Is D right for me?

Denis Koroskin 2korden at gmail.com
Tue Oct 12 05:45:00 PDT 2010


On Tue, 12 Oct 2010 16:01:30 +0400, Fawzi Mohamed <fawzi at gmx.ch> wrote:

>
> On 12-ott-10, at 13:04, Denis Koroskin wrote:
>
>> On Tue, 12 Oct 2010 02:32:55 +0400, Andrei Alexandrescu  
>> <SeeWebsiteForEmail at erdani.org> wrote:
>>
>>> On 10/11/2010 12:38 PM, Daniel Gibson wrote:
>>>> But parts of phobos are deprecated or will be deprecated and there  
>>>> still
>>>> is no alternative for them.
>>>> That may prevent people from writing "real" projects in D2 (or D at  
>>>> all)
>>>> - who wants to use classes that will be deprecated soon?
>>>> Sure, that old stuff will not be removed and can still be used, but I
>>>> personally feel a bit uncomfortable with using deprecated code.
>>>
>>> Agreed. Maybe this is a good time to sart making a requirements list  
>>> for streams. What are the essential features/feature groups?
>>>
>>> Andrei
>>
>> For me, I/O should be scalable (and thus support async operations) so I  
>> came up with my own implementation.
>> I've tried building it on top of std.concurrency, but it doesn't scale  
>> either. So, once again, I had to implement my own message passing  
>> mechanism. I can implement existing std.concurrency interface on top of  
>> my own one without sacrificing anything, but not vice-versa).	
>
> I very much agree that IO should be scalable.
> In my opinion this is possible if one has a robust framework for smp  
> parallelization.
> This is what I have been working on with blip http://dsource.org/blip .
> The API is fixed, and seem to work correctly in all the cases I tested.  
> It has not been optimized so it still has obvious optimizations, but I  
> wanted to have a bit more of code using it, before thinking about  
> optimization (so that I will be able to catch wrong optimizations with a  
> high probability).
> Indeed I have already a rather large amount of code using it, and had  
> still cases where bugs were *very* rare and difficult to locate.
> Still I already used it for example to build a socket server that uses  
> all available threads efficiently to implement rpc between processes.
> One important thing in my opinion is that idle work should not use  
> resources: waiting for i/o, waiting for events uses basically no cpu.
>
> All this is with D 1.0, and tango (even if I did try to reduce and  
> encapsulate the dependence on tango as much as possible).
> For example when using sockets one does not see the blocking by default  
> (for a webserver one will likely want to add some timeout), and the  
> processor transparently switches to fibers that have work to do.
> The programmer has to just think about tasks and things that can be  
> executed in parallel, if possible, the optimal scheduling and mapping to  
> threads is done automatically.
>
> Fawzi

I'm using a thread pool at this moment, however I was thinking about  
implementing some kind of green threads recently.

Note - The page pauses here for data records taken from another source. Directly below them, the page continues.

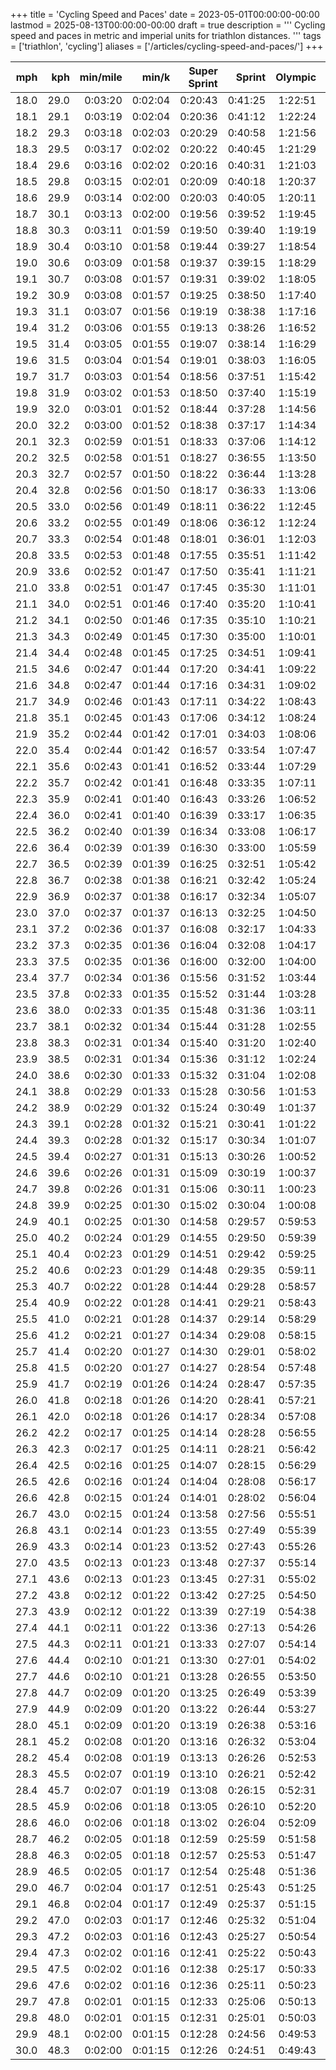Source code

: +++
title = 'Cycling Speed and Paces'
date = 2023-05-01T00:00:00-00:00
lastmod = 2025-08-13T00:00:00-00:00
draft = true
description = '''
Cycling speed and paces in metric and imperial units for triathlon distances.
'''
tags = ['triathlon', 'cycling']
aliases = ['/articles/cycling-speed-and-paces/']
+++

| mph  | kph  | min/mile | min/k   | Super Sprint | Sprint  | Olympic | PTO 100km | Half IRONMAN | IRONMAN |
| ---: | ---: | -------: | ------: | -----------: | ------: | ------: | --------: | -----------: | ------: |
| 18.0 | 29.0 |  0:03:20 | 0:02:04 |      0:20:43 | 0:41:25 | 1:22:51 |   2:45:42 |      3:06:40 | 6:13:20 |
| 18.1 | 29.1 |  0:03:19 | 0:02:04 |      0:20:36 | 0:41:12 | 1:22:24 |   2:44:47 |      3:05:38 | 6:11:16 |
| 18.2 | 29.3 |  0:03:18 | 0:02:03 |      0:20:29 | 0:40:58 | 1:21:56 |   2:43:53 |      3:04:37 | 6:09:14 |
| 18.3 | 29.5 |  0:03:17 | 0:02:02 |      0:20:22 | 0:40:45 | 1:21:29 |   2:42:59 |      3:03:36 | 6:07:13 |
| 18.4 | 29.6 |  0:03:16 | 0:02:02 |      0:20:16 | 0:40:31 | 1:21:03 |   2:42:06 |      3:02:37 | 6:05:13 |
| 18.5 | 29.8 |  0:03:15 | 0:02:01 |      0:20:09 | 0:40:18 | 1:20:37 |   2:41:13 |      3:01:37 | 6:03:15 |
| 18.6 | 29.9 |  0:03:14 | 0:02:00 |      0:20:03 | 0:40:05 | 1:20:11 |   2:40:21 |      3:00:39 | 6:01:17 |
| 18.7 | 30.1 |  0:03:13 | 0:02:00 |      0:19:56 | 0:39:52 | 1:19:45 |   2:39:30 |      2:59:41 | 5:59:21 |
| 18.8 | 30.3 |  0:03:11 | 0:01:59 |      0:19:50 | 0:39:40 | 1:19:19 |   2:38:39 |      2:58:43 | 5:57:27 |
| 18.9 | 30.4 |  0:03:10 | 0:01:58 |      0:19:44 | 0:39:27 | 1:18:54 |   2:37:49 |      2:57:47 | 5:55:33 |
| 19.0 | 30.6 |  0:03:09 | 0:01:58 |      0:19:37 | 0:39:15 | 1:18:29 |   2:36:59 |      2:56:51 | 5:53:41 |
| 19.1 | 30.7 |  0:03:08 | 0:01:57 |      0:19:31 | 0:39:02 | 1:18:05 |   2:36:09 |      2:55:55 | 5:51:50 |
| 19.2 | 30.9 |  0:03:08 | 0:01:57 |      0:19:25 | 0:38:50 | 1:17:40 |   2:35:21 |      2:55:00 | 5:50:00 |
| 19.3 | 31.1 |  0:03:07 | 0:01:56 |      0:19:19 | 0:38:38 | 1:17:16 |   2:34:32 |      2:54:06 | 5:48:11 |
| 19.4 | 31.2 |  0:03:06 | 0:01:55 |      0:19:13 | 0:38:26 | 1:16:52 |   2:33:45 |      2:53:12 | 5:46:24 |
| 19.5 | 31.4 |  0:03:05 | 0:01:55 |      0:19:07 | 0:38:14 | 1:16:29 |   2:32:57 |      2:52:18 | 5:44:37 |
| 19.6 | 31.5 |  0:03:04 | 0:01:54 |      0:19:01 | 0:38:03 | 1:16:05 |   2:32:10 |      2:51:26 | 5:42:51 |
| 19.7 | 31.7 |  0:03:03 | 0:01:54 |      0:18:56 | 0:37:51 | 1:15:42 |   2:31:24 |      2:50:34 | 5:41:07 |
| 19.8 | 31.9 |  0:03:02 | 0:01:53 |      0:18:50 | 0:37:40 | 1:15:19 |   2:30:38 |      2:49:42 | 5:39:24 |
| 19.9 | 32.0 |  0:03:01 | 0:01:52 |      0:18:44 | 0:37:28 | 1:14:56 |   2:29:53 |      2:48:51 | 5:37:41 |
| 20.0 | 32.2 |  0:03:00 | 0:01:52 |      0:18:38 | 0:37:17 | 1:14:34 |   2:29:08 |      2:48:00 | 5:36:00 |
| 20.1 | 32.3 |  0:02:59 | 0:01:51 |      0:18:33 | 0:37:06 | 1:14:12 |   2:28:23 |      2:47:10 | 5:34:20 |
| 20.2 | 32.5 |  0:02:58 | 0:01:51 |      0:18:27 | 0:36:55 | 1:13:50 |   2:27:39 |      2:46:20 | 5:32:40 |
| 20.3 | 32.7 |  0:02:57 | 0:01:50 |      0:18:22 | 0:36:44 | 1:13:28 |   2:26:56 |      2:45:31 | 5:31:02 |
| 20.4 | 32.8 |  0:02:56 | 0:01:50 |      0:18:17 | 0:36:33 | 1:13:06 |   2:26:12 |      2:44:42 | 5:29:25 |
| 20.5 | 33.0 |  0:02:56 | 0:01:49 |      0:18:11 | 0:36:22 | 1:12:45 |   2:25:30 |      2:43:54 | 5:27:48 |
| 20.6 | 33.2 |  0:02:55 | 0:01:49 |      0:18:06 | 0:36:12 | 1:12:24 |   2:24:47 |      2:43:06 | 5:26:13 |
| 20.7 | 33.3 |  0:02:54 | 0:01:48 |      0:18:01 | 0:36:01 | 1:12:03 |   2:24:05 |      2:42:19 | 5:24:38 |
| 20.8 | 33.5 |  0:02:53 | 0:01:48 |      0:17:55 | 0:35:51 | 1:11:42 |   2:23:24 |      2:41:32 | 5:23:05 |
| 20.9 | 33.6 |  0:02:52 | 0:01:47 |      0:17:50 | 0:35:41 | 1:11:21 |   2:22:42 |      2:40:46 | 5:21:32 |
| 21.0 | 33.8 |  0:02:51 | 0:01:47 |      0:17:45 | 0:35:30 | 1:11:01 |   2:22:02 |      2:40:00 | 5:20:00 |
| 21.1 | 34.0 |  0:02:51 | 0:01:46 |      0:17:40 | 0:35:20 | 1:10:41 |   2:21:21 |      2:39:15 | 5:18:29 |
| 21.2 | 34.1 |  0:02:50 | 0:01:46 |      0:17:35 | 0:35:10 | 1:10:21 |   2:20:41 |      2:38:29 | 5:16:59 |
| 21.3 | 34.3 |  0:02:49 | 0:01:45 |      0:17:30 | 0:35:00 | 1:10:01 |   2:20:02 |      2:37:45 | 5:15:30 |
| 21.4 | 34.4 |  0:02:48 | 0:01:45 |      0:17:25 | 0:34:51 | 1:09:41 |   2:19:22 |      2:37:01 | 5:14:01 |
| 21.5 | 34.6 |  0:02:47 | 0:01:44 |      0:17:20 | 0:34:41 | 1:09:22 |   2:18:44 |      2:36:17 | 5:12:33 |
| 21.6 | 34.8 |  0:02:47 | 0:01:44 |      0:17:16 | 0:34:31 | 1:09:02 |   2:18:05 |      2:35:33 | 5:11:07 |
| 21.7 | 34.9 |  0:02:46 | 0:01:43 |      0:17:11 | 0:34:22 | 1:08:43 |   2:17:27 |      2:34:50 | 5:09:41 |
| 21.8 | 35.1 |  0:02:45 | 0:01:43 |      0:17:06 | 0:34:12 | 1:08:24 |   2:16:49 |      2:34:08 | 5:08:15 |
| 21.9 | 35.2 |  0:02:44 | 0:01:42 |      0:17:01 | 0:34:03 | 1:08:06 |   2:16:11 |      2:33:25 | 5:06:51 |
| 22.0 | 35.4 |  0:02:44 | 0:01:42 |      0:16:57 | 0:33:54 | 1:07:47 |   2:15:34 |      2:32:44 | 5:05:27 |
| 22.1 | 35.6 |  0:02:43 | 0:01:41 |      0:16:52 | 0:33:44 | 1:07:29 |   2:14:58 |      2:32:02 | 5:04:04 |
| 22.2 | 35.7 |  0:02:42 | 0:01:41 |      0:16:48 | 0:33:35 | 1:07:11 |   2:14:21 |      2:31:21 | 5:02:42 |
| 22.3 | 35.9 |  0:02:41 | 0:01:40 |      0:16:43 | 0:33:26 | 1:06:52 |   2:13:45 |      2:30:40 | 5:01:21 |
| 22.4 | 36.0 |  0:02:41 | 0:01:40 |      0:16:39 | 0:33:17 | 1:06:35 |   2:13:09 |      2:30:00 | 5:00:00 |
| 22.5 | 36.2 |  0:02:40 | 0:01:39 |      0:16:34 | 0:33:08 | 1:06:17 |   2:12:34 |      2:29:20 | 4:58:40 |
| 22.6 | 36.4 |  0:02:39 | 0:01:39 |      0:16:30 | 0:33:00 | 1:05:59 |   2:11:58 |      2:28:40 | 4:57:21 |
| 22.7 | 36.5 |  0:02:39 | 0:01:39 |      0:16:25 | 0:32:51 | 1:05:42 |   2:11:23 |      2:28:01 | 4:56:02 |
| 22.8 | 36.7 |  0:02:38 | 0:01:38 |      0:16:21 | 0:32:42 | 1:05:24 |   2:10:49 |      2:27:22 | 4:54:44 |
| 22.9 | 36.9 |  0:02:37 | 0:01:38 |      0:16:17 | 0:32:34 | 1:05:07 |   2:10:15 |      2:26:43 | 4:53:27 |
| 23.0 | 37.0 |  0:02:37 | 0:01:37 |      0:16:13 | 0:32:25 | 1:04:50 |   2:09:41 |      2:26:05 | 4:52:10 |
| 23.1 | 37.2 |  0:02:36 | 0:01:37 |      0:16:08 | 0:32:17 | 1:04:33 |   2:09:07 |      2:25:27 | 4:50:55 |
| 23.2 | 37.3 |  0:02:35 | 0:01:36 |      0:16:04 | 0:32:08 | 1:04:17 |   2:08:34 |      2:24:50 | 4:49:39 |
| 23.3 | 37.5 |  0:02:35 | 0:01:36 |      0:16:00 | 0:32:00 | 1:04:00 |   2:08:00 |      2:24:12 | 4:48:25 |
| 23.4 | 37.7 |  0:02:34 | 0:01:36 |      0:15:56 | 0:31:52 | 1:03:44 |   2:07:28 |      2:23:35 | 4:47:11 |
| 23.5 | 37.8 |  0:02:33 | 0:01:35 |      0:15:52 | 0:31:44 | 1:03:28 |   2:06:55 |      2:22:59 | 4:45:57 |
| 23.6 | 38.0 |  0:02:33 | 0:01:35 |      0:15:48 | 0:31:36 | 1:03:11 |   2:06:23 |      2:22:22 | 4:44:45 |
| 23.7 | 38.1 |  0:02:32 | 0:01:34 |      0:15:44 | 0:31:28 | 1:02:55 |   2:05:51 |      2:21:46 | 4:43:33 |
| 23.8 | 38.3 |  0:02:31 | 0:01:34 |      0:15:40 | 0:31:20 | 1:02:40 |   2:05:19 |      2:21:11 | 4:42:21 |
| 23.9 | 38.5 |  0:02:31 | 0:01:34 |      0:15:36 | 0:31:12 | 1:02:24 |   2:04:48 |      2:20:35 | 4:41:10 |
| 24.0 | 38.6 |  0:02:30 | 0:01:33 |      0:15:32 | 0:31:04 | 1:02:08 |   2:04:16 |      2:20:00 | 4:40:00 |
| 24.1 | 38.8 |  0:02:29 | 0:01:33 |      0:15:28 | 0:30:56 | 1:01:53 |   2:03:46 |      2:19:25 | 4:38:50 |
| 24.2 | 38.9 |  0:02:29 | 0:01:32 |      0:15:24 | 0:30:49 | 1:01:37 |   2:03:15 |      2:18:51 | 4:37:41 |
| 24.3 | 39.1 |  0:02:28 | 0:01:32 |      0:15:21 | 0:30:41 | 1:01:22 |   2:02:44 |      2:18:16 | 4:36:33 |
| 24.4 | 39.3 |  0:02:28 | 0:01:32 |      0:15:17 | 0:30:34 | 1:01:07 |   2:02:14 |      2:17:42 | 4:35:25 |
| 24.5 | 39.4 |  0:02:27 | 0:01:31 |      0:15:13 | 0:30:26 | 1:00:52 |   2:01:44 |      2:17:09 | 4:34:17 |
| 24.6 | 39.6 |  0:02:26 | 0:01:31 |      0:15:09 | 0:30:19 | 1:00:37 |   2:01:15 |      2:16:35 | 4:33:10 |
| 24.7 | 39.8 |  0:02:26 | 0:01:31 |      0:15:06 | 0:30:11 | 1:00:23 |   2:00:45 |      2:16:02 | 4:32:04 |
| 24.8 | 39.9 |  0:02:25 | 0:01:30 |      0:15:02 | 0:30:04 | 1:00:08 |   2:00:16 |      2:15:29 | 4:30:58 |
| 24.9 | 40.1 |  0:02:25 | 0:01:30 |      0:14:58 | 0:29:57 | 0:59:53 |   1:59:47 |      2:14:56 | 4:29:53 |
| 25.0 | 40.2 |  0:02:24 | 0:01:29 |      0:14:55 | 0:29:50 | 0:59:39 |   1:59:18 |      2:14:24 | 4:28:48 |
| 25.1 | 40.4 |  0:02:23 | 0:01:29 |      0:14:51 | 0:29:42 | 0:59:25 |   1:58:50 |      2:13:52 | 4:27:44 |
| 25.2 | 40.6 |  0:02:23 | 0:01:29 |      0:14:48 | 0:29:35 | 0:59:11 |   1:58:21 |      2:13:20 | 4:26:40 |
| 25.3 | 40.7 |  0:02:22 | 0:01:28 |      0:14:44 | 0:29:28 | 0:58:57 |   1:57:53 |      2:12:48 | 4:25:37 |
| 25.4 | 40.9 |  0:02:22 | 0:01:28 |      0:14:41 | 0:29:21 | 0:58:43 |   1:57:25 |      2:12:17 | 4:24:34 |
| 25.5 | 41.0 |  0:02:21 | 0:01:28 |      0:14:37 | 0:29:14 | 0:58:29 |   1:56:58 |      2:11:46 | 4:23:32 |
| 25.6 | 41.2 |  0:02:21 | 0:01:27 |      0:14:34 | 0:29:08 | 0:58:15 |   1:56:30 |      2:11:15 | 4:22:30 |
| 25.7 | 41.4 |  0:02:20 | 0:01:27 |      0:14:30 | 0:29:01 | 0:58:02 |   1:56:03 |      2:10:44 | 4:21:29 |
| 25.8 | 41.5 |  0:02:20 | 0:01:27 |      0:14:27 | 0:28:54 | 0:57:48 |   1:55:36 |      2:10:14 | 4:20:28 |
| 25.9 | 41.7 |  0:02:19 | 0:01:26 |      0:14:24 | 0:28:47 | 0:57:35 |   1:55:09 |      2:09:44 | 4:19:28 |
| 26.0 | 41.8 |  0:02:18 | 0:01:26 |      0:14:20 | 0:28:41 | 0:57:21 |   1:54:43 |      2:09:14 | 4:18:28 |
| 26.1 | 42.0 |  0:02:18 | 0:01:26 |      0:14:17 | 0:28:34 | 0:57:08 |   1:54:17 |      2:08:44 | 4:17:28 |
| 26.2 | 42.2 |  0:02:17 | 0:01:25 |      0:14:14 | 0:28:28 | 0:56:55 |   1:53:50 |      2:08:15 | 4:16:29 |
| 26.3 | 42.3 |  0:02:17 | 0:01:25 |      0:14:11 | 0:28:21 | 0:56:42 |   1:53:24 |      2:07:45 | 4:15:31 |
| 26.4 | 42.5 |  0:02:16 | 0:01:25 |      0:14:07 | 0:28:15 | 0:56:29 |   1:52:59 |      2:07:16 | 4:14:33 |
| 26.5 | 42.6 |  0:02:16 | 0:01:24 |      0:14:04 | 0:28:08 | 0:56:17 |   1:52:33 |      2:06:48 | 4:13:35 |
| 26.6 | 42.8 |  0:02:15 | 0:01:24 |      0:14:01 | 0:28:02 | 0:56:04 |   1:52:08 |      2:06:19 | 4:12:38 |
| 26.7 | 43.0 |  0:02:15 | 0:01:24 |      0:13:58 | 0:27:56 | 0:55:51 |   1:51:42 |      2:05:51 | 4:11:41 |
| 26.8 | 43.1 |  0:02:14 | 0:01:23 |      0:13:55 | 0:27:49 | 0:55:39 |   1:51:17 |      2:05:22 | 4:10:45 |
| 26.9 | 43.3 |  0:02:14 | 0:01:23 |      0:13:52 | 0:27:43 | 0:55:26 |   1:50:53 |      2:04:54 | 4:09:49 |
| 27.0 | 43.5 |  0:02:13 | 0:01:23 |      0:13:48 | 0:27:37 | 0:55:14 |   1:50:28 |      2:04:27 | 4:08:53 |
| 27.1 | 43.6 |  0:02:13 | 0:01:23 |      0:13:45 | 0:27:31 | 0:55:02 |   1:50:04 |      2:03:59 | 4:07:58 |
| 27.2 | 43.8 |  0:02:12 | 0:01:22 |      0:13:42 | 0:27:25 | 0:54:50 |   1:49:39 |      2:03:32 | 4:07:04 |
| 27.3 | 43.9 |  0:02:12 | 0:01:22 |      0:13:39 | 0:27:19 | 0:54:38 |   1:49:15 |      2:03:05 | 4:06:09 |
| 27.4 | 44.1 |  0:02:11 | 0:01:22 |      0:13:36 | 0:27:13 | 0:54:26 |   1:48:51 |      2:02:38 | 4:05:15 |
| 27.5 | 44.3 |  0:02:11 | 0:01:21 |      0:13:33 | 0:27:07 | 0:54:14 |   1:48:27 |      2:02:11 | 4:04:22 |
| 27.6 | 44.4 |  0:02:10 | 0:01:21 |      0:13:30 | 0:27:01 | 0:54:02 |   1:48:04 |      2:01:44 | 4:03:29 |
| 27.7 | 44.6 |  0:02:10 | 0:01:21 |      0:13:28 | 0:26:55 | 0:53:50 |   1:47:40 |      2:01:18 | 4:02:36 |
| 27.8 | 44.7 |  0:02:09 | 0:01:20 |      0:13:25 | 0:26:49 | 0:53:39 |   1:47:17 |      2:00:52 | 4:01:44 |
| 27.9 | 44.9 |  0:02:09 | 0:01:20 |      0:13:22 | 0:26:44 | 0:53:27 |   1:46:54 |      2:00:26 | 4:00:52 |
| 28.0 | 45.1 |  0:02:09 | 0:01:20 |      0:13:19 | 0:26:38 | 0:53:16 |   1:46:31 |      2:00:00 | 4:00:00 |
| 28.1 | 45.2 |  0:02:08 | 0:01:20 |      0:13:16 | 0:26:32 | 0:53:04 |   1:46:09 |      1:59:34 | 3:59:09 |
| 28.2 | 45.4 |  0:02:08 | 0:01:19 |      0:13:13 | 0:26:26 | 0:52:53 |   1:45:46 |      1:59:09 | 3:58:18 |
| 28.3 | 45.5 |  0:02:07 | 0:01:19 |      0:13:10 | 0:26:21 | 0:52:42 |   1:45:24 |      1:58:44 | 3:57:27 |
| 28.4 | 45.7 |  0:02:07 | 0:01:19 |      0:13:08 | 0:26:15 | 0:52:31 |   1:45:01 |      1:58:19 | 3:56:37 |
| 28.5 | 45.9 |  0:02:06 | 0:01:18 |      0:13:05 | 0:26:10 | 0:52:20 |   1:44:39 |      1:57:54 | 3:55:47 |
| 28.6 | 46.0 |  0:02:06 | 0:01:18 |      0:13:02 | 0:26:04 | 0:52:09 |   1:44:17 |      1:57:29 | 3:54:58 |
| 28.7 | 46.2 |  0:02:05 | 0:01:18 |      0:12:59 | 0:25:59 | 0:51:58 |   1:43:55 |      1:57:04 | 3:54:09 |
| 28.8 | 46.3 |  0:02:05 | 0:01:18 |      0:12:57 | 0:25:53 | 0:51:47 |   1:43:34 |      1:56:40 | 3:53:20 |
| 28.9 | 46.5 |  0:02:05 | 0:01:17 |      0:12:54 | 0:25:48 | 0:51:36 |   1:43:12 |      1:56:16 | 3:52:32 |
| 29.0 | 46.7 |  0:02:04 | 0:01:17 |      0:12:51 | 0:25:43 | 0:51:25 |   1:42:51 |      1:55:52 | 3:51:43 |
| 29.1 | 46.8 |  0:02:04 | 0:01:17 |      0:12:49 | 0:25:37 | 0:51:15 |   1:42:30 |      1:55:28 | 3:50:56 |
| 29.2 | 47.0 |  0:02:03 | 0:01:17 |      0:12:46 | 0:25:32 | 0:51:04 |   1:42:09 |      1:55:04 | 3:50:08 |
| 29.3 | 47.2 |  0:02:03 | 0:01:16 |      0:12:43 | 0:25:27 | 0:50:54 |   1:41:48 |      1:54:41 | 3:49:21 |
| 29.4 | 47.3 |  0:02:02 | 0:01:16 |      0:12:41 | 0:25:22 | 0:50:43 |   1:41:27 |      1:54:17 | 3:48:34 |
| 29.5 | 47.5 |  0:02:02 | 0:01:16 |      0:12:38 | 0:25:17 | 0:50:33 |   1:41:06 |      1:53:54 | 3:47:48 |
| 29.6 | 47.6 |  0:02:02 | 0:01:16 |      0:12:36 | 0:25:11 | 0:50:23 |   1:40:46 |      1:53:31 | 3:47:02 |
| 29.7 | 47.8 |  0:02:01 | 0:01:15 |      0:12:33 | 0:25:06 | 0:50:13 |   1:40:25 |      1:53:08 | 3:46:16 |
| 29.8 | 48.0 |  0:02:01 | 0:01:15 |      0:12:31 | 0:25:01 | 0:50:03 |   1:40:05 |      1:52:45 | 3:45:30 |
| 29.9 | 48.1 |  0:02:00 | 0:01:15 |      0:12:28 | 0:24:56 | 0:49:53 |   1:39:45 |      1:52:22 | 3:44:45 |
| 30.0 | 48.3 |  0:02:00 | 0:01:15 |      0:12:26 | 0:24:51 | 0:49:43 |   1:39:25 |      1:52:00 | 3:44:00 |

In D2, there is a local/shared separation, and OS threads should be able  
switch D local context, i.e. forward access to local variables through  
custom TLS class reference, and swap that reference to reuse same thread  
for many "green threads". Conceptually it is different from Fibers (i.e  
you must return instead of just call yield() at any time), but it is also  
easier to implement and pretty much portable to any platform.

Either way, it needs some language support, because currently TLS  
implemented on compiler level rather than library level. I proposed this  
change in past, but no one responded.